F1ピットストップBACK NUMBER
私が目撃したバーレーンGPの真実。
マスコミ発表と現地体験のズレとは。
text by
尾張正博Masahiro Owari
photograph byMasahiro Owari
posted2012/05/06 08:01
封鎖されている街のはずだったシトラで見かけたF1反対運動の張り紙。
報道におけるバーレーンと現地の実態には乖離がある。
これが意味するものとは何か。バーレーンで仕事をしているイギリス人労働者はこんな指摘をする。
「なんで私のような外国人がこの国に多いと思う? それは働かないシーア派のバーレーン人がこの国には大勢いるからさ。イギリス人よりも働き者のインド人だと、バーレーンの全国民の25%以上となる20万人以上もいるんだよ。

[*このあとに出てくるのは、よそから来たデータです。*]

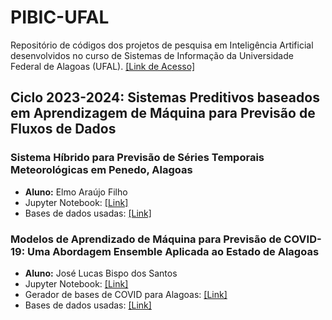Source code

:# PIBIC-UFAL
 Repositório de códigos dos projetos de pesquisa em Inteligência Artificial desenvolvidos no curso de Sistemas de Informação da Universidade Federal de Alagoas (UFAL). [[Link de Acesso]](https://sigaa.sig.ufal.br/sigaa/public/docente/pesquisa.jsf?siape=1244933)

 ## Ciclo 2023-2024: Sistemas Preditivos baseados em Aprendizagem de Máquina para Previsão de Fluxos de Dados


 ### Sistema Híbrido para Previsão de Séries Temporais Meteorológicas em Penedo, Alagoas
 - **Aluno:** Elmo Araújo Filho
 - Jupyter Notebook: [[Link]](https://github.com/GustavoHFMO/PIBIC-UFAL/blob/main/Sistema%20H%C3%ADbrido%20-%20Dados%20de%20Clima%20-%20Elmo/Notebook%20-%20Sistema%20H%C3%ADbrido%20-%20Dados%20de%20Clima%20-%20Elmo.ipynb)
 - Bases de dados usadas: [[Link]](https://github.com/GustavoHFMO/PIBIC-UFAL/tree/main/Sistema%20H%C3%ADbrido%20-%20Dados%20de%20Clima%20-%20Elmo/Datasets)

 ### Modelos de Aprendizado de Máquina para Previsão de COVID-19: Uma Abordagem Ensemble Aplicada ao Estado de Alagoas
 - **Aluno:** José Lucas Bispo dos Santos
 - Jupyter Notebook: [[Link]](https://github.com/GustavoHFMO/PIBIC-UFAL/blob/main/Ensemble%20-%20Covid%20-%20Lucas/Notebook%20-%20Ensemble%20-%20Covid%20-%20Lucas.ipynb)
 - Gerador de bases de COVID para Alagoas: [[Link]](https://github.com/GustavoHFMO/PIBIC-UFAL/blob/main/Ensemble%20-%20Covid%20-%20Lucas/Notebook%20-%20Gerador%20das%20Séries%20de%20Covid.ipynb)
 - Bases de dados usadas: [[Link]](https://github.com/GustavoHFMO/PIBIC-UFAL/tree/main/Ensemble%20-%20Covid%20-%20Lucas/BASES%20DE%20DADOS)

選挙制度に問題があることは私も認めるが、それだけじゃ解決しない問題がこの国にはあるってことさ。スンニ派でもシーア派でもない私から見れば、どっちもどっちだよ。私はバーレーンに5年前から住んでいるが、危険だと思って帰国したことはまだ一度もない。ここは言われているほど、ひどい状態じゃないからね。
今回のF1が政府が国外に向けて国の安定を示すための政治的なイベントなら、デモ活動もF1を利用した政治的な活動。だから、国民の多くがデモ活動を冷めた目で見ているんだ」
たった6日間の滞在。しかも、反対派の人に話を聞く機会は持てなかった私に、この国のことを語る資格はまだないかもしれない。それでも、限られた取材の中で感じたことは、一般に伝聞されているバーレーンと、私が見た状況が大きく乖離していたことだ。
バーレーンGPは終わったが、そのことがいまも私の心を苦しめる。